"You mean," returned Mabel, with a touch of sarcasm, "you wonder why I didn't teach him the happy medium. It seems there is one. Queer that Herbert should have been discharged for being too strict, and Perry Morse for being too loose."

"Herbert Bradford was discharged for disobeying orders; but Perry Morse was sent adrift because he is a drunkard and a gambler, and took my money to pay his gambling debts. If his father had not been an old friend, I'd have lodged the boy in jail, and I am not sure that I should not have been more in the way of duty if I had done so."
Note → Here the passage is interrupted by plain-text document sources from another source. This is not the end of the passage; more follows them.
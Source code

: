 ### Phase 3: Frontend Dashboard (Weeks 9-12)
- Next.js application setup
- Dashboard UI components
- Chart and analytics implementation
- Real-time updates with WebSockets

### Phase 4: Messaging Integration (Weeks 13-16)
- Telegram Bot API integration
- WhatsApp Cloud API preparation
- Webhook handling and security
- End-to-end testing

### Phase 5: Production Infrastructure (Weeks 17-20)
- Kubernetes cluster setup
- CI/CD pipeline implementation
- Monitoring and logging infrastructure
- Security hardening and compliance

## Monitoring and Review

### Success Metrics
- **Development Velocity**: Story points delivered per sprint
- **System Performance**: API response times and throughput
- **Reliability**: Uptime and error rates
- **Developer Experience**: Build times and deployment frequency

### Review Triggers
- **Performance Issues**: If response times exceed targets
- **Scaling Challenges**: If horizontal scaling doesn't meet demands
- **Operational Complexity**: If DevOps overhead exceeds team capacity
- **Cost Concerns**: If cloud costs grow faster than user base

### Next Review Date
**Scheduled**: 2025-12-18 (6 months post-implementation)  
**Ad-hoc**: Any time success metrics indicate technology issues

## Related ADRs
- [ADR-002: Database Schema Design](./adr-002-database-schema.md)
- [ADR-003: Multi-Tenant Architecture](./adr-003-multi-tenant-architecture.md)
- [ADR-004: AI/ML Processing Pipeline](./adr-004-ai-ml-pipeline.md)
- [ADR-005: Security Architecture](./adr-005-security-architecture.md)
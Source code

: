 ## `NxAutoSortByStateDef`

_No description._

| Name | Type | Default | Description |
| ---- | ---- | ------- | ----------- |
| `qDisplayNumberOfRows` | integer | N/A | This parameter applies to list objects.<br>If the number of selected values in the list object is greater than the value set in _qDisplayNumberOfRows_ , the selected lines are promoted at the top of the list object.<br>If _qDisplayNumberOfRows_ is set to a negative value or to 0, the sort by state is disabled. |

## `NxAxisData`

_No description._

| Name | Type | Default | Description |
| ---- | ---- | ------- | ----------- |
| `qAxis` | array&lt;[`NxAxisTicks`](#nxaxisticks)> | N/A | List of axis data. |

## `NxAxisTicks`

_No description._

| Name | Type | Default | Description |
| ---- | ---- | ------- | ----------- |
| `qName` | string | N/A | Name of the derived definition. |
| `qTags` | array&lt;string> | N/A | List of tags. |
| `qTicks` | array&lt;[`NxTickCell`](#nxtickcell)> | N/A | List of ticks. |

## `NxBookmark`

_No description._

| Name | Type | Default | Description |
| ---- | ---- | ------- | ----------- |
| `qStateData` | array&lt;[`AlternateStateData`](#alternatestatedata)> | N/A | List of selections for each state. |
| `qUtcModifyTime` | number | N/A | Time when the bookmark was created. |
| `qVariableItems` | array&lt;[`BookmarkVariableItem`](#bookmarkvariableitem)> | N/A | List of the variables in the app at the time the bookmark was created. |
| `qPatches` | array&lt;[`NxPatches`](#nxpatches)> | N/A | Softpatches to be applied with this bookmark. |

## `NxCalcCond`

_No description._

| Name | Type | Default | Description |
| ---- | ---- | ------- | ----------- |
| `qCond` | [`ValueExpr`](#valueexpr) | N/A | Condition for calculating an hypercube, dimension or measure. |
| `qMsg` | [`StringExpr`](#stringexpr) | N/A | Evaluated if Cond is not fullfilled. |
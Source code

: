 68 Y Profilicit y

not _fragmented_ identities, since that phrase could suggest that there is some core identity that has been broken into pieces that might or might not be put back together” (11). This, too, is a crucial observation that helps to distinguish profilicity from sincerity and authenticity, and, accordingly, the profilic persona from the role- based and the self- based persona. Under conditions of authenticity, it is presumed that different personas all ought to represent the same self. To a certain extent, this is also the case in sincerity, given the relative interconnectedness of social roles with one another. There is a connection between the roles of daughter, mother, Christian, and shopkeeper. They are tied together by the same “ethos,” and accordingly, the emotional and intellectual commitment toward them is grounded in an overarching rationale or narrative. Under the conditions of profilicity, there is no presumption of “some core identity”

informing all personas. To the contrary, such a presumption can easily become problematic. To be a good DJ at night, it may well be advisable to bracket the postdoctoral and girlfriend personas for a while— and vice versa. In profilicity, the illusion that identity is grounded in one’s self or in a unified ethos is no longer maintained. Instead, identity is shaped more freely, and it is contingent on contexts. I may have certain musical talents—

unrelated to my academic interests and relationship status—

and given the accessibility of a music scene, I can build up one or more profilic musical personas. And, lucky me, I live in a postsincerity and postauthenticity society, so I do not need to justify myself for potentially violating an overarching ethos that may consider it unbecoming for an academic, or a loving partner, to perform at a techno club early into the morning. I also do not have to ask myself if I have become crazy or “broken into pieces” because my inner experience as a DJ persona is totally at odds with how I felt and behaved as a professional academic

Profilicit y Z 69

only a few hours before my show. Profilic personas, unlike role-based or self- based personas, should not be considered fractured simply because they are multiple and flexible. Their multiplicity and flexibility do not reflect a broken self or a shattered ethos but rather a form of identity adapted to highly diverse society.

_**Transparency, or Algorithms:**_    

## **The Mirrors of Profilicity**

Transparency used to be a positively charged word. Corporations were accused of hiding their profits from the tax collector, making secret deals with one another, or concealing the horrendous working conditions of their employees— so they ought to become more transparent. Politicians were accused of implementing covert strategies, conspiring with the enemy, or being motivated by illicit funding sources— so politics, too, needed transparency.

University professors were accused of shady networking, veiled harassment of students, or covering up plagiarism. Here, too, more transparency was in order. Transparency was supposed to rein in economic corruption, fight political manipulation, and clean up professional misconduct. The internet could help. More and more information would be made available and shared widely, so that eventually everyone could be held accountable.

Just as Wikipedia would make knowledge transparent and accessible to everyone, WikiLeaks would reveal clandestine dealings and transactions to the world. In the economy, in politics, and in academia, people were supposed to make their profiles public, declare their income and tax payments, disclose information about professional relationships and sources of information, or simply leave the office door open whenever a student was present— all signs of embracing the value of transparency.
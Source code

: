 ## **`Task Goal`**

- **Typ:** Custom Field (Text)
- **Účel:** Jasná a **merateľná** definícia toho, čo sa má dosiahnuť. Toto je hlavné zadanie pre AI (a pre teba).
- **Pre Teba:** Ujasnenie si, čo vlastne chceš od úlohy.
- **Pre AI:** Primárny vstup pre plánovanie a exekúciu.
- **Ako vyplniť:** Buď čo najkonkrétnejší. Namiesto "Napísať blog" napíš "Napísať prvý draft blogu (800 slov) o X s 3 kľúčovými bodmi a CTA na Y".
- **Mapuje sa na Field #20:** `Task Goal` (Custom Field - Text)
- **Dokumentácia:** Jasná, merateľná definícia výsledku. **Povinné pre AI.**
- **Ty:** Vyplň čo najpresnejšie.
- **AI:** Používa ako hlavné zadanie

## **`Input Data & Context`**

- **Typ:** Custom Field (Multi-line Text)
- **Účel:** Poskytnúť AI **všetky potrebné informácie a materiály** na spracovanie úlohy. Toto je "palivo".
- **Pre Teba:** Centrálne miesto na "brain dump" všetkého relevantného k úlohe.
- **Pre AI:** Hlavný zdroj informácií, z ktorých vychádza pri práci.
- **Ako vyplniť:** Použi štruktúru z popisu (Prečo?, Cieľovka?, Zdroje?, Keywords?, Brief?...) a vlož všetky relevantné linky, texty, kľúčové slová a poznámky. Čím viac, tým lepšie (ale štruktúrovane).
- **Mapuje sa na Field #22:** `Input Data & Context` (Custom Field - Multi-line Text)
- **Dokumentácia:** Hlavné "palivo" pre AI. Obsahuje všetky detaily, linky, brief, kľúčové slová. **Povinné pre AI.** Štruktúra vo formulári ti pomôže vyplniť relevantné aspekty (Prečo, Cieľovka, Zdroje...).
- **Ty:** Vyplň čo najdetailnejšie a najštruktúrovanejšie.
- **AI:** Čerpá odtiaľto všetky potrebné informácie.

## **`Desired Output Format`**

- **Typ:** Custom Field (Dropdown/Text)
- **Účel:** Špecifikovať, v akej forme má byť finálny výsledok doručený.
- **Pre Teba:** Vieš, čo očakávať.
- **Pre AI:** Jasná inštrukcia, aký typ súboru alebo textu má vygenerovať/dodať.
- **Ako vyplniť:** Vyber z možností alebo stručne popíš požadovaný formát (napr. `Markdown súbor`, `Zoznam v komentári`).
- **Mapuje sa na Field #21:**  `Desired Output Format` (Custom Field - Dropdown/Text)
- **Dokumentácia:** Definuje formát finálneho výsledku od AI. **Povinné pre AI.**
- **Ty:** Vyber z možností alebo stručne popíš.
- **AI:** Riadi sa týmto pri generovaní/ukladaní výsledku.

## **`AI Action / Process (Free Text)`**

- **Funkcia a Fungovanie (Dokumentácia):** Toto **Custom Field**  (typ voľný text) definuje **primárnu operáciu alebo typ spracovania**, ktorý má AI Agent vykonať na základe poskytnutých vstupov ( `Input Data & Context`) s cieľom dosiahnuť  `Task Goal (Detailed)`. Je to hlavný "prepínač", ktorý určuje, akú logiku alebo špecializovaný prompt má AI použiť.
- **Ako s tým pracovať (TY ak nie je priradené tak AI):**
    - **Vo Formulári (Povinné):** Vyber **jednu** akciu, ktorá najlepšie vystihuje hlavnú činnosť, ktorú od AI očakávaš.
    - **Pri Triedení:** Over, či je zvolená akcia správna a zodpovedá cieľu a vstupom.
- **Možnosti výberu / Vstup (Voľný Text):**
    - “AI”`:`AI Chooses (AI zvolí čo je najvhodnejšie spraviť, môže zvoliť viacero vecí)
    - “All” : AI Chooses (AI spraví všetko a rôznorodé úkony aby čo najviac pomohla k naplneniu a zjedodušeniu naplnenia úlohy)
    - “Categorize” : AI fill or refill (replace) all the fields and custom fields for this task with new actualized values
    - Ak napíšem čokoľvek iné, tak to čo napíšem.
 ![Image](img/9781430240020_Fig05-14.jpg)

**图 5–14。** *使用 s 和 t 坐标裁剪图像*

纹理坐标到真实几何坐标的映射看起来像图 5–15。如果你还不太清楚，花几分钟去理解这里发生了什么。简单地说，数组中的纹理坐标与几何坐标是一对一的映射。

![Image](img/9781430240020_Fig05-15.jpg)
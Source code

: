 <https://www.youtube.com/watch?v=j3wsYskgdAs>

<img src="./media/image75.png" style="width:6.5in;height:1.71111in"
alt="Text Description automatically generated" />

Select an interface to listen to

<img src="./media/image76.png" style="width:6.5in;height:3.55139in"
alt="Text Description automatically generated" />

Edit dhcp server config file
"Give him another chance," said Judge McNair quietly.

"Another chance at the money-drawer?" Mr. Wynn asked, laughing. "No, I can't do it. Morse must find some other berth for his scapegrace; but I am really sorry for them. I declare," turning to his daughter, "I don't see how you happened to make a failure of him. I thought all those boys were going to turn out paragons. It seems that Perry was too much for you, eh?"

"I do not give Perry Morse up for lost yet," returned Mabel. "The freshness and purity of his boyhood may be sadly marred, but he may make a good and useful man. I have worked hard for him, but Satan has been busy too."

"Do you know what Morse thinks of doing with him?" asked the judge.

"No; he spoke of his brother's establishment near Dunkirk, and thought perhaps he would take him."

"What is the business?" asked his wife.

"Manufacturing leather—in other words, a tannery."

"Do you mean that Mr. Morse would be so unwise as to set a boy of Perry's peculiar tastes and temperament to work at that disagreeable business?" exclaimed Mabel.